- _ASSIGNED TASK_: Restate word for word the lines of the entries below, starting with the line that holds "## [카카오맵에 여객선" and ending with the line that holds "2차 추경 확정](https://n.news.naver.com/mnews/article/018/0006057804)", and no others.

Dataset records
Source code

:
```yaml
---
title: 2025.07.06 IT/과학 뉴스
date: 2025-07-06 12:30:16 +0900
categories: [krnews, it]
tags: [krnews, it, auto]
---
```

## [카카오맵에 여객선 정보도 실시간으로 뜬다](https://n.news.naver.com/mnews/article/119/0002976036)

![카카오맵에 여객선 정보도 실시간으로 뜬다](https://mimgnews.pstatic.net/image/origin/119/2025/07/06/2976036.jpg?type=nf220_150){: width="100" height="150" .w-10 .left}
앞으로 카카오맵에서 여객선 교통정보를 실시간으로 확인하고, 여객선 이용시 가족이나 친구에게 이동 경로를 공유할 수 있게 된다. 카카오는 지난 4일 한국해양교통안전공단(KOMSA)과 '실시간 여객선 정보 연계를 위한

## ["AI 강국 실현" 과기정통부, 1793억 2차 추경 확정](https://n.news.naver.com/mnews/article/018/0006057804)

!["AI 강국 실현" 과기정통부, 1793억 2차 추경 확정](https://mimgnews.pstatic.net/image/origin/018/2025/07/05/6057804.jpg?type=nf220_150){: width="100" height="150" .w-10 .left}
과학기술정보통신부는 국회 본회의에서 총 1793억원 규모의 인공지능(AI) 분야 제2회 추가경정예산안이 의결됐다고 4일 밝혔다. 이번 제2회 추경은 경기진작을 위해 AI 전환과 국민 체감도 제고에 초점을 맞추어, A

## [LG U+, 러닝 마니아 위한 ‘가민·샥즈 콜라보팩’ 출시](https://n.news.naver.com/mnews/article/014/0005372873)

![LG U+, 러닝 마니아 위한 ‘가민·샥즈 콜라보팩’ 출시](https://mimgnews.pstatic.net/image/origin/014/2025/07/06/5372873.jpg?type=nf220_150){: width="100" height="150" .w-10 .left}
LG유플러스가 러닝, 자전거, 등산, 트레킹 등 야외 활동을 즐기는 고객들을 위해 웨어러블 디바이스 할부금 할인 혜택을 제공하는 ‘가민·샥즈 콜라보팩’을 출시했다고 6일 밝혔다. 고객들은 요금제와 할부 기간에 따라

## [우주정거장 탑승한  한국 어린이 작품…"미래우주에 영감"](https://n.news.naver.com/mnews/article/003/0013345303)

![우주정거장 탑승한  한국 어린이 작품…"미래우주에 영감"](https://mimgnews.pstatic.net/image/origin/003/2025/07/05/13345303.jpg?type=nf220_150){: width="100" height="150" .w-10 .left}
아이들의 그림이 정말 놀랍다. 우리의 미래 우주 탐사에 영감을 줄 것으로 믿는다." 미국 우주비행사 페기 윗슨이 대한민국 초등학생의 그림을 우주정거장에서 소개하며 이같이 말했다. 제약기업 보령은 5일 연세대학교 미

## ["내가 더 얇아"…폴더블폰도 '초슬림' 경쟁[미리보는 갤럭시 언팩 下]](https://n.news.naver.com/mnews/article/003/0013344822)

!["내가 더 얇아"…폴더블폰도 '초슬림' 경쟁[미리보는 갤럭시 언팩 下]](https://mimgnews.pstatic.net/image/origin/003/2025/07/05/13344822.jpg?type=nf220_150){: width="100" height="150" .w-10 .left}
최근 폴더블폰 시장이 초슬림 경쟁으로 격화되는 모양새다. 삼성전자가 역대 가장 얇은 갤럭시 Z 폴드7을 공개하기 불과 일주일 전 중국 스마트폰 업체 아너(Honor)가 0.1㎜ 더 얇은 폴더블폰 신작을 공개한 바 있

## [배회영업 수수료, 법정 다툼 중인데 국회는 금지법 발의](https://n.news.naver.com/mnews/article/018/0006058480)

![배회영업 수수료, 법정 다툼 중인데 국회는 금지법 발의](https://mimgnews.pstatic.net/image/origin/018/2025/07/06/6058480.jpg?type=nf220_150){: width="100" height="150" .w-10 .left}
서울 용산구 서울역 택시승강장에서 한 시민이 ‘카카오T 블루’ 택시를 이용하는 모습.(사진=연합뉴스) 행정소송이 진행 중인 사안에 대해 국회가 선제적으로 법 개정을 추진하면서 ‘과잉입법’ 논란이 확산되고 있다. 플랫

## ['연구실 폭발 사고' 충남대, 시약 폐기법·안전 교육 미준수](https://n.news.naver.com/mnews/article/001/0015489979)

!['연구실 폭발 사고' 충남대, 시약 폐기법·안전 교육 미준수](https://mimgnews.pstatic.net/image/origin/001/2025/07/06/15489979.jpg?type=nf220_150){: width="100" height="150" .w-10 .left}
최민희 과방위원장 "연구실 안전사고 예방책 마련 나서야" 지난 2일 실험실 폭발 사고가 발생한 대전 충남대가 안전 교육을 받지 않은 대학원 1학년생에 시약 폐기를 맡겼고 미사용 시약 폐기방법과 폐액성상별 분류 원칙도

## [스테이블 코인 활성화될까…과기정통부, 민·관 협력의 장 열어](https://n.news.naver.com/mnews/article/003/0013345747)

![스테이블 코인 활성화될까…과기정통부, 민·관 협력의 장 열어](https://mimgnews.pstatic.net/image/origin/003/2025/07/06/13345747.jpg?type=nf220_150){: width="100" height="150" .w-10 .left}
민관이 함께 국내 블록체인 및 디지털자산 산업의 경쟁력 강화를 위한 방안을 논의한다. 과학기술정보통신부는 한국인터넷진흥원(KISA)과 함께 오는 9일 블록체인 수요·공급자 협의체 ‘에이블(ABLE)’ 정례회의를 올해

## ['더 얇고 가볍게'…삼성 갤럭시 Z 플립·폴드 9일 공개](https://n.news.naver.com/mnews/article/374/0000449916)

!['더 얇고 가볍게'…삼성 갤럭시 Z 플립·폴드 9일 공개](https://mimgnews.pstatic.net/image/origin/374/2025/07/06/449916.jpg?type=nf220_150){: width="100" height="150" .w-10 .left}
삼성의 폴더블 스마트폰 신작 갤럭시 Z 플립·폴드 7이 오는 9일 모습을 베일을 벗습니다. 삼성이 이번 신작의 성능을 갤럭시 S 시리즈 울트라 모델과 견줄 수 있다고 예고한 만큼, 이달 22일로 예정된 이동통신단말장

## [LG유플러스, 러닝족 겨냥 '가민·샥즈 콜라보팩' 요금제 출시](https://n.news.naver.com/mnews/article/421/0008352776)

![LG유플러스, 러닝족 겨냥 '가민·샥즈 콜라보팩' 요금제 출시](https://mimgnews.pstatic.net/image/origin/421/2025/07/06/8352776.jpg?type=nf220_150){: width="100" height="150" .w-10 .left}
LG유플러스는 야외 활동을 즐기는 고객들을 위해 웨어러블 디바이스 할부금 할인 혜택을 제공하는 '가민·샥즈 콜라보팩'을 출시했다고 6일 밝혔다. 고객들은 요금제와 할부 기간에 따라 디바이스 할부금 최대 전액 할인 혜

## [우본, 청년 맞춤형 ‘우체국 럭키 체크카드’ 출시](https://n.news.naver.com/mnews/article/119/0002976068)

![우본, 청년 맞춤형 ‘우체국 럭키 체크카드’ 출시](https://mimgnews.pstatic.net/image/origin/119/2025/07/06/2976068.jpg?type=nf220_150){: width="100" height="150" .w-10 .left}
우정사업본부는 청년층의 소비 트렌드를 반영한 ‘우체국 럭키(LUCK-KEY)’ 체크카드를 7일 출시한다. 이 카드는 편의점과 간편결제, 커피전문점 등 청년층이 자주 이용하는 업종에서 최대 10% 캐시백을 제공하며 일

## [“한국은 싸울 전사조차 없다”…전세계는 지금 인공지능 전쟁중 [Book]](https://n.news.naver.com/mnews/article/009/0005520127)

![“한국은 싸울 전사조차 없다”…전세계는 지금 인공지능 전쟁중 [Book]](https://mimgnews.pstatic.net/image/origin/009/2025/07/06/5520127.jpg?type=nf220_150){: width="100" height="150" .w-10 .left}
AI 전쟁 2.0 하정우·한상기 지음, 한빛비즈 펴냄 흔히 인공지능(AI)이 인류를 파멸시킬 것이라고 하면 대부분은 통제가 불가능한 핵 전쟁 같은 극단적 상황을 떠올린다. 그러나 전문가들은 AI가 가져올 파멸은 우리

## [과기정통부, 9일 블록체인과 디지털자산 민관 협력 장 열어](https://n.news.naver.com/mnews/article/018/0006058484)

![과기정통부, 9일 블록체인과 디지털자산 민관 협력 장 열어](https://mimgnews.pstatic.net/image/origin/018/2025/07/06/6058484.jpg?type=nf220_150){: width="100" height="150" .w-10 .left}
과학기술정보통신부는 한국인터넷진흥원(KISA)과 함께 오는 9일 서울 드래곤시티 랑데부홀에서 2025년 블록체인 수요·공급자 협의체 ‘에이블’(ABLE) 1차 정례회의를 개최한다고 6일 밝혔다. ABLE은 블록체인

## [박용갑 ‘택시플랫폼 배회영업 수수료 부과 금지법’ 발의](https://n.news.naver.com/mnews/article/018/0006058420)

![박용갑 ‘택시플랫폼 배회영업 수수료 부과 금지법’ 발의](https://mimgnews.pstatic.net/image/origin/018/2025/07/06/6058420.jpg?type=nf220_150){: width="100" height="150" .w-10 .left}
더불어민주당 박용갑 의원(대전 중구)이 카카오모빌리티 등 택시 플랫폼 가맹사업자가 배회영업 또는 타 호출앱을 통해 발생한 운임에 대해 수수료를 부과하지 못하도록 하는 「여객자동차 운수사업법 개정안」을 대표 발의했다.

- _OUTPUT_:
## [카카오맵에 여객선 정보도 실시간으로 뜬다](https://n.news.naver.com/mnews/article/119/0002976036)

![카카오맵에 여객선 정보도 실시간으로 뜬다](https://mimgnews.pstatic.net/image/origin/119/2025/07/06/2976036.jpg?type=nf220_150){: width="100" height="150" .w-10 .left}
앞으로 카카오맵에서 여객선 교통정보를 실시간으로 확인하고, 여객선 이용시 가족이나 친구에게 이동 경로를 공유할 수 있게 된다. 카카오는 지난 4일 한국해양교통안전공단(KOMSA)과 '실시간 여객선 정보 연계를 위한

## ["AI 강국 실현" 과기정통부, 1793억 2차 추경 확정](https://n.news.naver.com/mnews/article/018/0006057804)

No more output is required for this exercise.